Non si tratta di riconoscere il diritto all'insulto, ma di riconoscere il diritto di critica.

Mi capita di leggere articoli anche su siti istituzionali, giornali online, siti tecnici, ecc. che non offrono la possibilità di commentare e di replicare a quello che l'autore dell'articolo scrive. Non lo trovo giusto e tanto meno corretto. Se tu scrivi un articolo e lo pubblichi, io lettore voglio poter avere la possibilità o meglio il diritto di replicare o criticare quello che tu scrivi, anche solo per dire, "bello, condivido" oppure "non condivido".

Questa possibilità spesso viene lasciata alla discrezionalità di chi scrive, dal titolare del sito web o del blog, discrezionalità di abilitare o meno i commenti. Secondo me, invece i commenti dovrebbero essere sempre abilitati, per obbligo di legge, su qualunque articolo viene pubblicato. Si tratta di garantire un tuo diritto, il diritto di replica, il diritto di manifestare liberamente il proprio pensiero. Se tu pubblicamente dici qualcosa, io voglio poter avere il diritto di replica su quello che dici pubblicamente.
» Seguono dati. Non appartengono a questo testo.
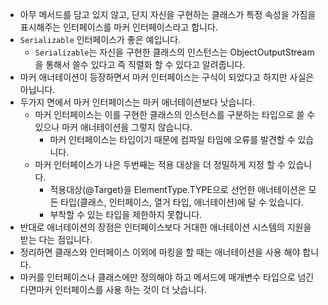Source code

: * 아무 메서드를 담고 있지 않고, 단지 자신을 구현하는 클래스가 특정 속성을 가짐을 표시해주는 인터페이스를 마커 인터페이스라고 합니다. 
* `Serializable` 인터페이스가 좋은 예입니다. 
  * `Serializable`는 자신을 구현한 클래스의 인스턴스는 ObjectOutputStream을 통해서 쓸수 있다고 즉 직렬화 할 수 있다고 알려줍니다. 
* 마커 애너테이션이 등장하면서 마커 인터페이스는 구식이 되었다고 하지만 사실은 아닙니다.
* 두가지 면에서 마커 인터페이스는 마커 애너테이션보다 낫습니다.
  * 마커 인터페이스는 이를 구현한 클래스의 인스턴스를 구분하는 타입으로 쓸 수 있으나 마커 애너테이션을 그렇지 않습니다.
    * 마커 인터페이스는 타입이기 때문에 컴파일 타임에 오류를 발견할 수 있습니다.
  * 마커 인터페이스가 나은 두번째는 적용 대상을 더 정밀하게 지정 할 수 있습니다. 
    * 적용대상(@Target)을 ElementType.TYPE으로 선언한 애너테이션은 모든 타입(클래스, 인터페이스, 열거 타입, 애너테이션)에 달 수 있습니다.
    * 부착할 수 있는 타입을 제한하지 못합니다.
* 반대로 애너테이션의 장점은 인터페이스보다 거대한 애너테이션 시스템의 지원을 받는 다는 점입니다. 
* 정리하면 클래스와 인터페이스 이외에 마킹을 할 때는 애너테이션을 사용 해야 합니다.
* 마커를 인터페이스나 클래스에만 정의해야 하고 메서드에 매개변수 타입으로 넘긴다면마커 인터페이스를 사용 하는 것이 더 낫습니다.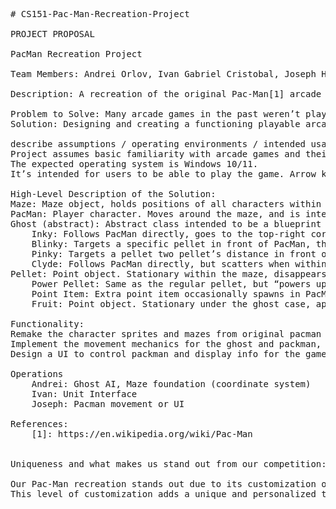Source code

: <pre>
# CS151-Pac-Man-Recreation-Project

PROJECT PROPOSAL

PacMan Recreation Project 

Team Members: Andrei Orlov, Ivan Gabriel Cristobal, Joseph Hawkins

Description: A recreation of the original Pac-Man[1] arcade game

Problem to Solve: Many arcade games in the past weren’t playable on modern devices, since they were only used in arcades.
Solution: Designing and creating a functioning playable arcade game, so that a user wouldn’t have to seek out an arcade to play an old arcade game.

describe assumptions / operating environments / intended usage:
Project assumes basic familiarity with arcade games and their basic mechanics.
The expected operating system is Windows 10/11.
It’s intended for users to be able to play the game. Arrow keys are used for movement control, and no other controls are required.

High-Level Description of the Solution:
Maze: Maze object, holds positions of all characters within the maze. Controls events within the maze, mostly regarding a “game clear” state and the timed release of ghosts from the center “jail”.
PacMan: Player character. Moves around the maze, and is intended to collect all pellets and avoid ghosts.
Ghost (abstract): Abstract class intended to be a blueprint for unique ghost ai
	Inky: Follows PacMan directly, goes to the top-right corner when scattering.
	Blinky: Targets a specific pellet in front of PacMan, the pellet is double the distance from Inky to Pinky’s target, from PacMan. Moves to the bottom-right corner when scattering.
	Pinky: Targets a pellet two pellet’s distance in front of PacMan. Moves to the top-left corner when scattering.
	Clyde: Follows PacMan directly, but scatters when within an 8-pellet radius. Scatters to bottom-left corner.
Pellet: Point object. Stationary within the maze, disappears upon contact with PacMan. All of them must be collected before the game is complete.
	Power Pellet: Same as the regular pellet, but “powers up” PacMan when collected. Ghosts are slowed, scatter AI is activated, and PacMan gains the ability to eat ghosts for 10 seconds.
	Point Item: Extra point item occasionally spawns in PacMan’s starting position, which gives some extra points when collected. Not necessary for a game clear.
	Fruit: Point object. Stationary under the ghost case, appears once every few minutes, disappears upon contact with Pac-Man. Optional.

Functionality:
Remake the character sprites and mazes from original pacman
Implement the movement mechanics for the ghost and packman, so they can collide , and path find
Design a UI to control packman and display info for the game

Operations
	Andrei: Ghost AI, Maze foundation (coordinate system)
	Ivan: Unit Interface
	Joseph: Pacman movement or UI

References:
	[1]: https://en.wikipedia.org/wiki/Pac-Man


Uniqueness and what makes us stand out from our competition:

Our Pac-Man recreation stands out due to its customization options. Unlike other versions, our game allows players to customize various aspects such as difficulty levels, ghost behavior, items, mazes, and more. 
This level of customization adds a unique and personalized touch to the gameplay. Which makes it more engaging and enjoyable for players, wanting to play pac-man. 
	
</pre>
E' questione di pari opportunità, di democrazia.

Come il Parlamento europeo, giustamente, ha saputo emanare il GDPR che obbliga a prendere certi provvedimenti per la tutela dei dati personali delle persone, così il Parlamento europeo, dal momento che c'è, potrebbe emanare un regolamento che riconosca il diritto di replica per tutti, obbligando a riconoscere la possibilità di commento per ogni articolo che viene pubblicato su Internet. La tecnologia (GDPR permettendo) offre questa possibilità in modo semplice, immediato ed economico. Non vedo perché non approfittarne. Qualcuno teme o ha paura del dissenso? Il dissenso spaventa il potere?
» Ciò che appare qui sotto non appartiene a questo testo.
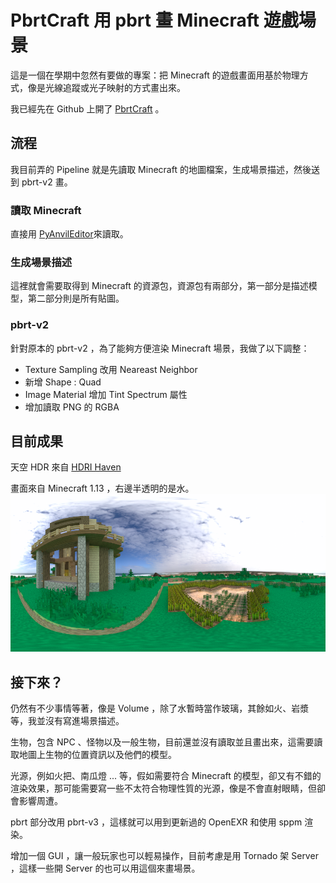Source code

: # PbrtCraft 用 pbrt 畫 Minecraft 遊戲場景

這是一個在學期中忽然有要做的專案：把 Minecraft 的遊戲畫面用基於物理方式，像是光線追蹤或光子映射的方式畫出來。

我已經先在 Github 上開了 [PbrtCraft](https://github.com/PbrtCraft) 。

## 流程

我目前弄的 Pipeline 就是先讀取 Minecraft 的地圖檔案，生成場景描述，然後送到 pbrt-v2 畫。

### 讀取 Minecraft

直接用 [PyAnvilEditor](https://github.com/DonoA/PyAnvilEditor)來讀取。

### 生成場景描述

這裡就會需要取得到 Minecraft 的資源包，資源包有兩部分，第一部分是描述模型，第二部分則是所有貼圖。

### pbrt-v2

針對原本的 pbrt-v2 ，為了能夠方便渲染 Minecraft 場景，我做了以下調整：

* Texture Sampling 改用 Neareast Neighbor
* 新增 Shape : Quad
* Image Material 增加 Tint Spectrum 屬性
* 增加讀取 PNG 的 RGBA

## 目前成果

天空 HDR 來自 [HDRI Haven](https://hdrihaven.com/hdris/)

畫面來自 Minecraft 1.13 ，右邊半透明的是水。
![](pano.png)

## 接下來？

仍然有不少事情等著，像是 Volume ，除了水暫時當作玻璃，其餘如火、岩漿等，我並沒有寫進場景描述。

生物，包含 NPC 、怪物以及一般生物，目前還並沒有讀取並且畫出來，這需要讀取地圖上生物的位置資訊以及他們的模型。

光源，例如火把、南瓜燈 ... 等，假如需要符合 Minecraft 的模型，卻又有不錯的渲染效果，那可能需要寫一些不太符合物理性質的光源，像是不會直射眼睛，但卻會影響周遭。

pbrt 部分改用 pbrt-v3 ，這樣就可以用到更新過的 OpenEXR 和使用 sppm 渲染。

增加一個 GUI ，讓一般玩家也可以輕易操作，目前考慮是用 Tornado 架 Server ，這樣一些開 Server 的也可以用這個來畫場景。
Certamente, il dissenso non è mai gradito al potere, a chi comanda e quindi cerca di evitarlo, di impedirlo, di ostacolarlo. Il consenso, di per sé, non dà fastidio. Chi è d'accordo con quanto pubblicato, di solito, non perde tempo a scrivere un commento per dirti "bravo, condivido". E' chi non è d'accordo che di solito si prende la briga di commentare, a volte anche insultare, quanto scritto e chi l'ha scritto.  E' il dissenso, la critica, il commento, la libera espressione, a dare fastidio, a infastidire il manovratore. Di conseguenza il potere cerca in tutti i modi di ostacolare il dissenso in maniera più o meno diretta o indiretta.

Il GDPR, secondo me, è anche una forma indiretta di ostacolo al diritto di manifestare liberamente il proprio pensiero. Perché?

Perché per offrire al visitatore navigante la possibilità di commentare un articolo e quindi di manifestare liberamente il proprio pensiero su un sito web e sui suoi contenuti, secondo l'art. 21 della Costituzione italiana, occorre raccogliere un minimo di dati personali su chi si accinge a commentare, se si vuole dare un minimo di serietà all'autore del commento ed evitare lo spam, l'abuso, il trolling. Questi dati, ai sensi del GDPR, giustamente vanno raccolti con il consenso, finalizzati e protetti. Questa attività con tutto ciò che ne consegue in termini di diritti, doveri, informative, sanzioni, responsabilità, ecc. imposte dal GDPR,  può essere un serio ostacolo che può disincentivare l'abilitazione dei commenti da parte di chi gestisce blog, forum, chat, e piattaforme di social network in generale. Del resto, chi te lo fa fare di rischiare sanzioni e condanne penali per dare il diritto alla libera espressione?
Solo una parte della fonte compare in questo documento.